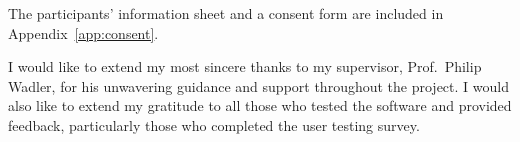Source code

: \documentclass[../main.tex]{subfiles}
\begin{document}
\begin{preliminary}
\begin{ethics}
        The participants' information sheet and a consent form are included in
            Appendix~\ref{app:consent}.
        \\

        \standarddeclaration
    \end{ethics}

    \begin{acknowledgements}
        I would like to extend my most sincere thanks to my supervisor, Prof.~Philip
            Wadler, for his unwavering guidance and support throughout the project.
        I would also like to extend my gratitude to all those who tested the software
            and provided feedback, particularly those who completed the user testing
            survey.
    \end{acknowledgements}

    \tableofcontents
\end{preliminary}
\end{document}
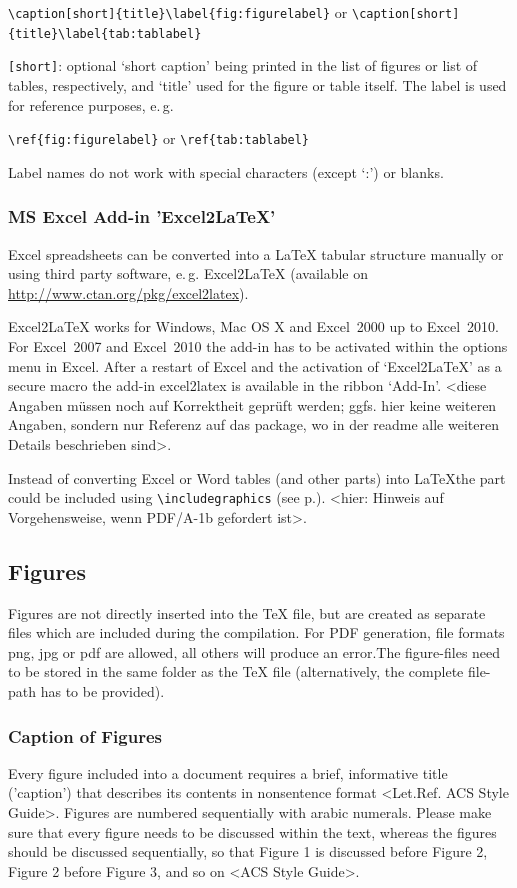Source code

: \documentclass{pharmrep}
\newcommand{\eg}{e.\,g.\xspace}
\begin{document}
\verb|\caption[short]{title}\label{fig:figurelabel}| or \newline
\verb|\caption[short]{title}\label{tab:tablabel}|

\verb|[short]|: optional `short caption' being printed in the list of figures or list of tables, respectively,
and `title' used for the figure or table itself. The label is used for reference purposes, \eg

\verb|\ref{fig:figurelabel}| or \verb|\ref{tab:tablabel}|

Label names do not work with special characters (except `:') or blanks.

\subsubsection{MS Excel Add-in 'Excel2LaTeX'}
Excel spreadsheets can be converted into a \LaTeX{} tabular structure manually or using third party
software, \eg Excel2LaTeX (available on \url{http://www.ctan.org/pkg/excel2latex}).

Excel2LaTeX works for Windows, Mac OS X and Excel~2000 up to Excel~2010. For Excel~2007 and
Excel~2010 the add-in has to be activated within the options menu in Excel. After a restart of Excel and
the
activation of `Excel2LaTeX' as a secure macro the add-in excel2latex is available in the ribbon `Add-In'.
<diese Angaben müssen noch auf Korrektheit geprüft werden; ggfs. hier keine weiteren Angaben,
sondern nur Referenz auf das package, wo in der readme alle weiteren Details beschrieben sind>.

Instead of converting Excel or Word tables (and other parts) into \LaTeX the part could be included using
\verb|\includegraphics| (see p.\pageref{sec:includepdfs}). <hier: Hinweis auf Vorgehensweise, wenn
PDF/A-1b gefordert ist>.

\newpage
\subsection{Figures}
Figures are not directly inserted into the \TeX{} file, but are created as separate files which are included
during the compilation. For PDF generation, file formats png, jpg or pdf are allowed, all others will
produce an error.The figure-files need to be stored in the same folder as the \TeX{} file (alternatively, the complete
file-path has to be provided).

\subsubsection{Caption of Figures}
Every figure included into a document requires a brief, informative title ('caption') that describes its
contents in nonsentence format <Let.Ref. ACS Style Guide>.  Figures are numbered sequentially with
arabic
numerals.
Please make sure that every figure needs to be discussed within the text, whereas the figures should be
discussed sequentially, so that Figure 1 is discussed before Figure 2, Figure 2 before Figure 3, and so on
<ACS Style Guide>.
\end{document}
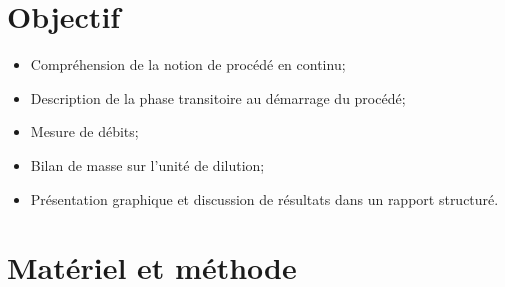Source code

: \documentclass[a4paper,11pt, french]{article}
\begin{document}
\clearpage
{}
\newpage

\thispagestyle{empty}



\section{Objectif}
\begin{itemize}
	\item Compréhension de la notion de procédé en continu;
	\item Description de la phase transitoire au démarrage du procédé;
	\item Mesure de débits;
	\item Bilan de masse sur l'unité de dilution;
	\item Présentation graphique et discussion de résultats dans un rapport structuré.
\end{itemize}

\section{Matériel et méthode}
\end{document}
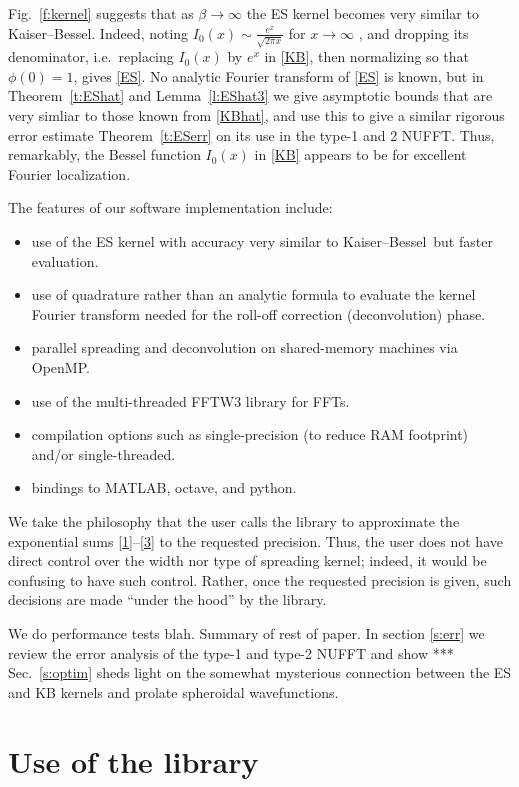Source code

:\documentclass[10pt]{article}
\newcommand{\bi}{\begin{itemize}}
\newcommand{\ei}{\end{itemize}}
\newcommand{\freq}{\beta}          %
\newcommand{\KB}{Kaiser--Bessel}
\begin{document}
Fig.~\ref{f:kernel} suggests that as $\freq\to\infty$ the ES kernel
becomes very similar to \KB.
Indeed, noting
$I_0(x) \sim \frac{e^x}{\sqrt{2\pi x}}$ for $x\to\infty$ \cite[(10.30.4)]{dlmf},
and dropping its denominator, i.e.\ replacing $I_0(x)$ by $e^x$ in \eqref{KB},
then normalizing so that $\phi(0)=1$, gives \eqref{ES}.
No analytic Fourier transform of \eqref{ES} is known,
but in Theorem~\ref{t:EShat} and Lemma~\ref{l:EShat3}
we give asymptotic bounds that are very simliar to those known
from \eqref{KBhat}, and use this to give a similar 
rigorous error estimate Theorem~\ref{t:ESerr}
on its use in the type-1 and 2 NUFFT.
Thus, remarkably, the Bessel function $I_0(x)$ in \eqref{KB}
appears to be for excellent Fourier localization.

The features of our software implementation include:
\bi
\item use of the ES kernel with accuracy very similar to \KB\ but
  faster evaluation.
\item use of quadrature rather than an analytic formula to evaluate
  the kernel Fourier transform needed for the roll-off correction
  (deconvolution) phase.
\item parallel spreading and deconvolution on shared-memory machines via OpenMP.
\item use of the multi-threaded FFTW3 library for FFTs.
\item compilation options such as single-precision (to reduce RAM footprint)
  and/or single-threaded.
\item bindings to MATLAB, octave, and python.
\ei

We take the philosophy that the user calls the library to approximate the
exponential sums \eqref{1}--\eqref{3} to the requested precision.
Thus, the user does not have direct control over the width nor type of
spreading kernel; indeed, it would be confusing to have such control.
Rather, once the requested precision is given, such decisions
are made ``under the hood'' by the library.

We do performance tests blah.
Summary of rest of paper.
In section \ref{s:err} we review the error analysis of the type-1 and type-2
NUFFT and show ***
Sec.~\ref{s:optim} sheds light on the somewhat mysterious
connection between the ES and KB kernels and prolate spheroidal wavefunctions.




\section{Use of the library}
\end{document}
++++++++
» **EXERCISE DETAILS**
Copy each line of the entries in which the string "Bessel" is found.

» **WRITTEN REPLY**
\newcommand{\KB}{Kaiser--Bessel}
Thus, remarkably, the Bessel function $I_0(x)$ in \eqref{KB}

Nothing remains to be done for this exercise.